**WHAT TO PRODUCE:** Using the listing below, extract each line that has the word "void" in it.
[DATASET RECORDS — start]
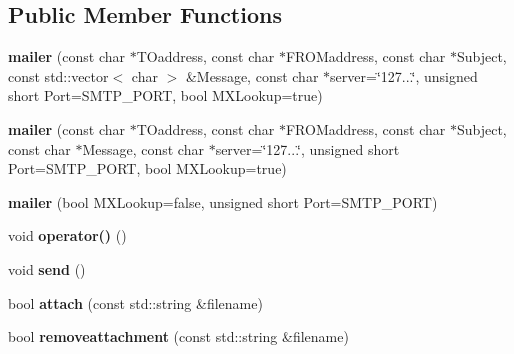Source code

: \subsection*{Public Member Functions}
\begin{DoxyCompactItemize}
\item 
\hypertarget{classjwsmtp_1_1mailer_aa503174a1bfb40f7d6018240108f8e81}{{\bfseries mailer} (const char $\ast$T\-Oaddress, const char $\ast$F\-R\-O\-Maddress, const char $\ast$Subject, const std\-::vector$<$ char $>$ \&Message, const char $\ast$server=\char`\"{}127...\char`\"{}, unsigned short Port=S\-M\-T\-P\-\_\-\-P\-O\-R\-T, bool M\-X\-Lookup=true)}\label{classjwsmtp_1_1mailer_aa503174a1bfb40f7d6018240108f8e81}

\item 
\hypertarget{classjwsmtp_1_1mailer_a7bdd0c339465239da192b87622fb47af}{{\bfseries mailer} (const char $\ast$T\-Oaddress, const char $\ast$F\-R\-O\-Maddress, const char $\ast$Subject, const char $\ast$Message, const char $\ast$server=\char`\"{}127...\char`\"{}, unsigned short Port=S\-M\-T\-P\-\_\-\-P\-O\-R\-T, bool M\-X\-Lookup=true)}\label{classjwsmtp_1_1mailer_a7bdd0c339465239da192b87622fb47af}

\item 
\hypertarget{classjwsmtp_1_1mailer_a95ce2db188c5efed81c689d3fb1bba15}{{\bfseries mailer} (bool M\-X\-Lookup=false, unsigned short Port=S\-M\-T\-P\-\_\-\-P\-O\-R\-T)}\label{classjwsmtp_1_1mailer_a95ce2db188c5efed81c689d3fb1bba15}

\item 
\hypertarget{classjwsmtp_1_1mailer_a64a9eee2d170acf7463daf2bdd278ccb}{void {\bfseries operator()} ()}\label{classjwsmtp_1_1mailer_a64a9eee2d170acf7463daf2bdd278ccb}

\item 
\hypertarget{classjwsmtp_1_1mailer_a1e797008e879c8d5f0bd5a24c96b4cbd}{void {\bfseries send} ()}\label{classjwsmtp_1_1mailer_a1e797008e879c8d5f0bd5a24c96b4cbd}

\item 
\hypertarget{classjwsmtp_1_1mailer_a9ce0dcada15b7afe5c48fea57c28140d}{bool {\bfseries attach} (const std\-::string \&filename)}\label{classjwsmtp_1_1mailer_a9ce0dcada15b7afe5c48fea57c28140d}

\item 
\hypertarget{classjwsmtp_1_1mailer_a19da3595b2a9cb61555e9b5568c55005}{bool {\bfseries removeattachment} (const std\-::string \&filename)}\label{classjwsmtp_1_1mailer_a19da3595b2a9cb61555e9b5568c55005}


\end{DoxyCompactItemize}
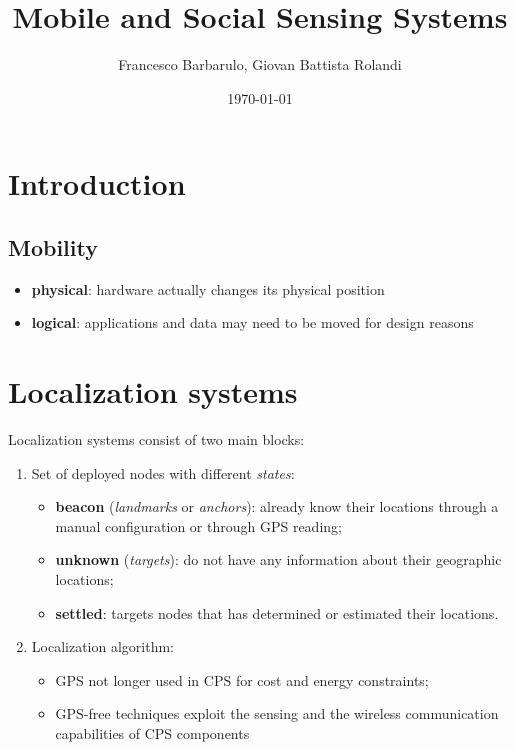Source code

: \documentclass[a4paper,12pt]{article}
\title{Mobile and Social Sensing Systems}
\author{Francesco Barbarulo, Giovan Battista Rolandi}
\date{\monthyeardate\today}
\begin{document}

\maketitle
{}

\tableofcontents

\newpage


\section{Introduction}
\subsection{Mobility}
\begin{itemize}
  \item \textbf{physical}: hardware actually changes its physical position
  \item \textbf{logical}: applications and data may need to be moved for design reasons
\end{itemize}

\section{Localization systems}
Localization systems consist of two main blocks:
\begin{enumerate}[label=\roman*.]
	\item Set of deployed nodes with different \textit{states}:
		\begin{itemize}
		 	\item \textbf{beacon} (\textit{landmarks} or \textit{anchors}): already know their locations through a manual configuration or through GPS reading;
		  	\item \textbf{unknown} (\textit{targets}): do not have any information about their geographic locations;
		  	\item \textbf{settled}: targets nodes that has determined or estimated their locations.
		\end{itemize}
	\item Localization algorithm:
		\begin{itemize}
			\item GPS not longer used in CPS for cost and energy constraints;
			\item GPS-free techniques exploit the sensing and the wireless communication capabilities of CPS components
		\end{itemize}
\end{enumerate}
\end{document}
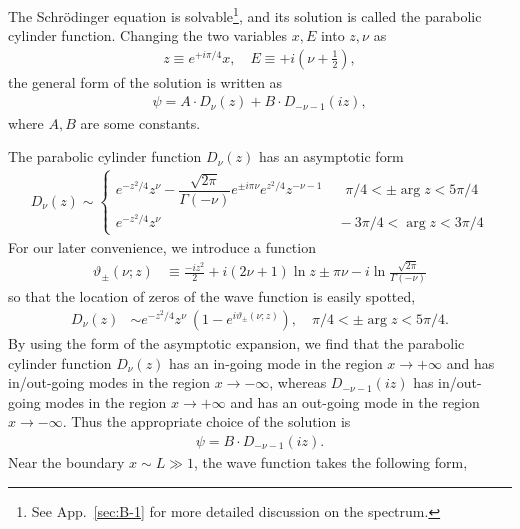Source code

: \documentclass[a4paper,11pt]{article}
\begin{document}
The Schr\"{o}dinger equation is solvable\footnote{
See App.~\ref{sec:B-1} for more detailed discussion on the spectrum.
}, and 
its solution is called the parabolic cylinder function.
Changing the two variables $x, E$ into $z,\nu$ as
\begin{align}
    z \equiv e^{+i\pi/4}x, \quad
    E \equiv +i\left( \nu+\frac{1}{2} \right),
\end{align}
the general form of the solution is written as
\begin{align}
    \psi = A\cdot D_{\nu}(z) + B\cdot D_{-\nu-1}(iz),
\end{align}
where $A,B$ are some constants.



The parabolic cylinder function $D_{\nu}(z)$ has an asymptotic form
\begin{align}
    \label{eq:para_cylinder_asymp}
    D_{\nu}(z)
    \sim \left\{
    \begin{array}{ll}
        e^{-z^2/4} z^{\nu}
        -\dfrac{\sqrt{2\pi}}{\Gamma(-\nu)} e^{\pm i\pi\nu}
        e^{z^2/4} z^{-\nu-1} &
        \;\;\; \pi/4 < \pm\arg z < 5\pi/4 \\
        e^{-z^2/4} z^{\nu} &
        \;-3\pi/4 < \arg z < 3\pi/4
    \end{array}
    \right.
\end{align}
For our later convenience, we introduce a function
\begin{align}
    \vartheta_{\pm}(\nu;z)
    &\equiv  \frac{-iz^2}{2} + i(2\nu+1)\ln z
    \pm\pi\nu -i\ln\frac{\sqrt{2\pi}}{\Gamma(-\nu)}
\end{align}
so that the location of zeros of the wave function is easily spotted,
\begin{align}
    D_{\nu}(z)
    &\sim e^{-z^2/4}z^{\nu}\: (1-e^{i\vartheta_{\pm}(\nu;z)}), \quad
    \pi/4 < \pm\arg z < 5\pi/4.
\end{align}
By using the form of the asymptotic expansion,
we find that the parabolic cylinder function $D_{\nu}(z)$
has an in-going mode in the region $x\rightarrow+\infty$
and has in/out-going modes in the region $x\rightarrow-\infty$,
whereas $D_{-\nu-1}(iz)$
has in/out-going modes in the region $x\rightarrow+\infty$
and has an out-going mode in the region $x\rightarrow-\infty$.
Thus the appropriate choice of the solution is
\begin{align}
    \psi = B\cdot D_{-\nu-1}(iz).
\end{align}
Near the boundary $x \sim L \gg 1$,
the wave function takes the following form,
\end{document}
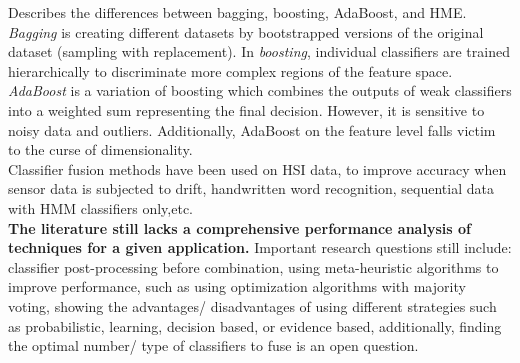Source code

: \documentclass[]{article}
\begin{document}
			\noindent
			Describes the differences between bagging, boosting, AdaBoost, and HME. \textit{Bagging} is creating different datasets by bootstrapped versions of the original dataset (sampling with replacement).  In \textit{boosting}, individual classifiers are trained hierarchically to discriminate more complex regions of the feature space.  \textit{AdaBoost} is a variation of boosting which combines the outputs of weak classifiers into a weighted sum representing the final decision.  However, it is sensitive to noisy data and outliers.  Additionally, AdaBoost on the feature level falls victim to the curse of dimensionality.\\  
			\noindent
			Classifier fusion methods have been used on HSI data, to improve  accuracy when sensor data is subjected to drift, handwritten word recognition, sequential data with HMM classifiers only,etc. \\
			\noindent
			\textbf{The literature still lacks a comprehensive performance analysis of techniques for a given application.}  Important research questions still include: classifier post-processing before combination, using meta-heuristic algorithms to improve performance, such as using optimization algorithms with majority voting, showing the advantages/ disadvantages of using different strategies such as probabilistic, learning, decision based, or evidence based, additionally, finding the optimal number/ type of classifiers to fuse is an open question. \\
			
\end{document}
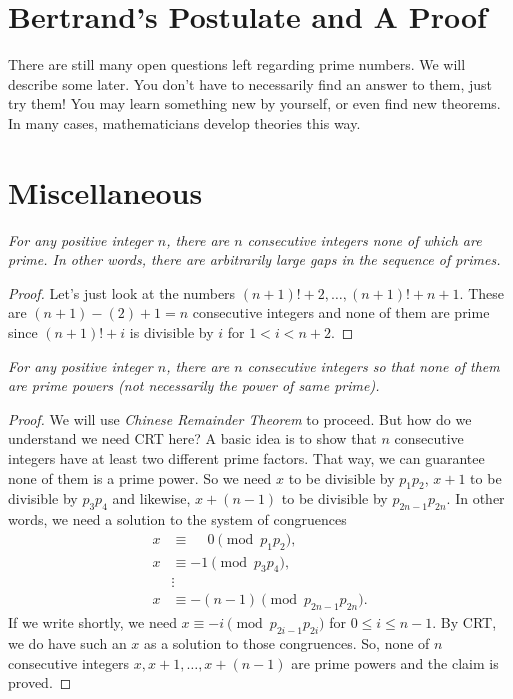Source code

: \documentclass{subfiles}
\begin{document}
	\section{Bertrand's Postulate and A Proof}\label{sec:bertrand}
		
		There are still many open questions left regarding prime numbers. We will describe some later. You don't have to necessarily find an answer to them, just try them! You may learn something new by yourself, or even find new theorems. In many cases, mathematicians develop theories this way.

	\section{Miscellaneous}
	\label{sec:theoremsinprimes}

	\begin{theorem}\slshape
		For any positive integer $n$, there are $n$ consecutive integers none of which are prime. In other words, there are arbitrarily large gaps in the sequence of primes.
	\end{theorem}

	\begin{proof}
		Let's just look at the numbers $(n+1)!+2,\ldots,(n+1)!+n+1$. These are $(n+1)-(2)+1=n$ consecutive integers and none of them are prime since $(n+1)!+i$ is divisible by $i$ for $1<i<n+2$.
	\end{proof}

	\begin{theorem}\slshape
		For any positive integer $n$, there are $n$ consecutive integers so that none of them are prime powers (not necessarily the power of same prime).
	\end{theorem}

	\begin{proof}
		We will use \textit{Chinese Remainder Theorem} to proceed. But how do we understand we need CRT here? A basic idea is to show that $n$ consecutive integers have at least two different prime factors. That way, we can guarantee none of them is a prime power. So we need $x$ to be divisible by $p_1p_2$, $x+1$ to be divisible by $p_3p_4$ and likewise, $x+(n-1)$ to be divisible by $p_{2n-1}p_{2n}$. In other words, we need a solution to the system of congruences
			\begin{align*}
				x & \equiv \phantom{-} 0  \pmod {p_1p_2},\\
				x & \equiv -1  \pmod{p_3p_4},\\
				  &  \vdots \\
				x & \equiv -(n-1) \pmod{p_{2n-1}p_{2n}}.
			\end{align*}
		If we write shortly, we need $x\equiv-i\pmod{p_{2i-1}p_{2i}}$ for $0\leq i\leq n-1$. By CRT, we do have such an $x$ as a solution to those congruences. So, none of $n$ consecutive integers $x, x+1, \ldots, x+(n-1)$ are prime powers and the claim is proved.
	\end{proof}
\end{document}
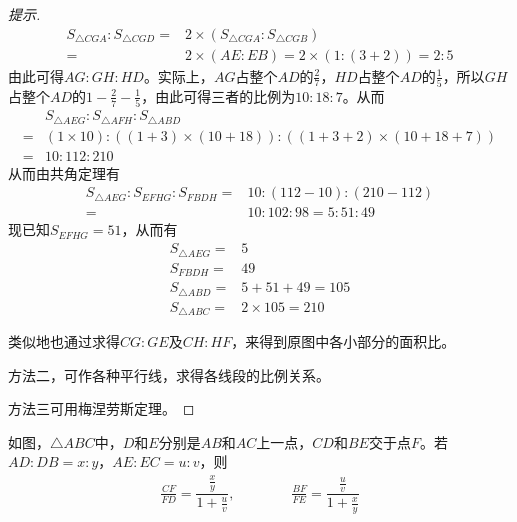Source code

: \begin{proof}[提示]
  \begin{align*}
    S_{\triangle CGA}:S_{\triangle CGD} ={}& 2\times( S_{\triangle CGA}:S_{\triangle CGB} )\\
    ={}& 2\times( AE:EB ) = 2\times( 1 : (3+2))=2:5
  \end{align*}
  由此可得$AG:GH:HD$。实际上，$AG$占整个$AD$的$\frac27$，$HD$占整个$AD$的$\frac15$，所以$GH$占整个$AD$的$1-\frac27-\frac15$，由此可得三者的比例为$10:18:7$。从而
  \begin{align*}
    &S_{\triangle AEG} : S_{\triangle AFH} : S_{\triangle ABD}\\
    =&(1\times 10) : ((1+3)\times(10+18)) : ((1+3+2)\times(10+18+7))\\
    =&10 : 112 : 210
  \end{align*}
  从而由共角定理有
  \begin{align*}
    S_{\triangle AEG} : S_{EFHG} : S_{FBDH} ={}& 10 : (112-10) : (210-112)\\
    ={}& 10:102:98=5:51:49
  \end{align*}
  现已知$S_{EFHG}=51$，从而有
  \begin{align*}
    S_{\triangle AEG}={}&5\\
    S_{FBDH}         ={}&49\\
    S_{\triangle ABD}={}&5+51+49=105\\
    S_{\triangle ABC}={}&2\times 105=210
  \end{align*}

  类似地也通过求得$CG:GE$及$CH:HF$，来得到原图中各小部分的面积比。

  方法二，可作各种平行线，求得各线段的比例关系。

  方法三可用梅涅劳斯定理。
\end{proof}

\begin{theorem}
  如图，$\triangle ABC$中，$D$和$E$分别是$AB$和$AC$上一点，$CD$和$BE$交于点$F$。若$AD:DB=x:y$，$AE:EC=u:v$，则
  \begin{align*}
    \frac{CF}{FD} = \dfrac{\frac{x}{y}}{1+\frac{u}{v}},\qquad\qquad
    \frac{BF}{FE} = \dfrac{\frac{u}{v}}{1+\frac{x}{y}}
  \end{align*}
  \begin{center}
  \end{center}
\end{theorem}

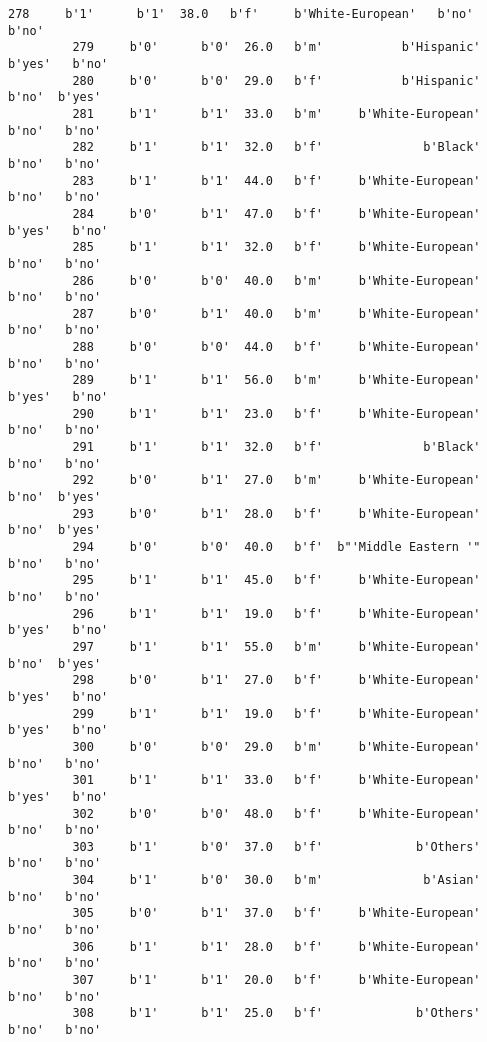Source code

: \documentclass[11pt]{article}
\begin{document}
\begin{Verbatim}[commandchars=\\\{\}]
         278     b'1'      b'1'  38.0   b'f'     b'White-European'   b'no'   b'no'   
         279     b'0'      b'0'  26.0   b'm'           b'Hispanic'  b'yes'   b'no'   
         280     b'0'      b'0'  29.0   b'f'           b'Hispanic'   b'no'  b'yes'   
         281     b'1'      b'1'  33.0   b'm'     b'White-European'   b'no'   b'no'   
         282     b'1'      b'1'  32.0   b'f'              b'Black'   b'no'   b'no'   
         283     b'1'      b'1'  44.0   b'f'     b'White-European'   b'no'   b'no'   
         284     b'0'      b'1'  47.0   b'f'     b'White-European'  b'yes'   b'no'   
         285     b'1'      b'1'  32.0   b'f'     b'White-European'   b'no'   b'no'   
         286     b'0'      b'0'  40.0   b'm'     b'White-European'   b'no'   b'no'   
         287     b'0'      b'1'  40.0   b'm'     b'White-European'   b'no'   b'no'   
         288     b'0'      b'0'  44.0   b'f'     b'White-European'   b'no'   b'no'   
         289     b'1'      b'1'  56.0   b'm'     b'White-European'  b'yes'   b'no'   
         290     b'1'      b'1'  23.0   b'f'     b'White-European'   b'no'   b'no'   
         291     b'1'      b'1'  32.0   b'f'              b'Black'   b'no'   b'no'   
         292     b'0'      b'1'  27.0   b'm'     b'White-European'   b'no'  b'yes'   
         293     b'0'      b'1'  28.0   b'f'     b'White-European'   b'no'  b'yes'   
         294     b'0'      b'0'  40.0   b'f'  b"'Middle Eastern '"   b'no'   b'no'   
         295     b'1'      b'1'  45.0   b'f'     b'White-European'   b'no'   b'no'   
         296     b'1'      b'1'  19.0   b'f'     b'White-European'  b'yes'   b'no'   
         297     b'1'      b'1'  55.0   b'm'     b'White-European'   b'no'  b'yes'   
         298     b'0'      b'1'  27.0   b'f'     b'White-European'  b'yes'   b'no'   
         299     b'1'      b'1'  19.0   b'f'     b'White-European'  b'yes'   b'no'   
         300     b'0'      b'0'  29.0   b'm'     b'White-European'   b'no'   b'no'   
         301     b'1'      b'1'  33.0   b'f'     b'White-European'  b'yes'   b'no'   
         302     b'0'      b'0'  48.0   b'f'     b'White-European'   b'no'   b'no'   
         303     b'1'      b'0'  37.0   b'f'             b'Others'   b'no'   b'no'   
         304     b'1'      b'0'  30.0   b'm'              b'Asian'   b'no'   b'no'   
         305     b'0'      b'1'  37.0   b'f'     b'White-European'   b'no'   b'no'   
         306     b'1'      b'1'  28.0   b'f'     b'White-European'   b'no'   b'no'   
         307     b'1'      b'1'  20.0   b'f'     b'White-European'   b'no'   b'no'   
         308     b'1'      b'1'  25.0   b'f'             b'Others'   b'no'   b'no'   

\end{Verbatim}
\end{document}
[DATASET RECORDS — finish]
**EXERCISE OUTPUT:**
\hypertarget{classjwsmtp_1_1mailer_a64a9eee2d170acf7463daf2bdd278ccb}{void {\bfseries operator()} ()}\label{classjwsmtp_1_1mailer_a64a9eee2d170acf7463daf2bdd278ccb}
\hypertarget{classjwsmtp_1_1mailer_a1e797008e879c8d5f0bd5a24c96b4cbd}{void {\bfseries send} ()}\label{classjwsmtp_1_1mailer_a1e797008e879c8d5f0bd5a24c96b4cbd}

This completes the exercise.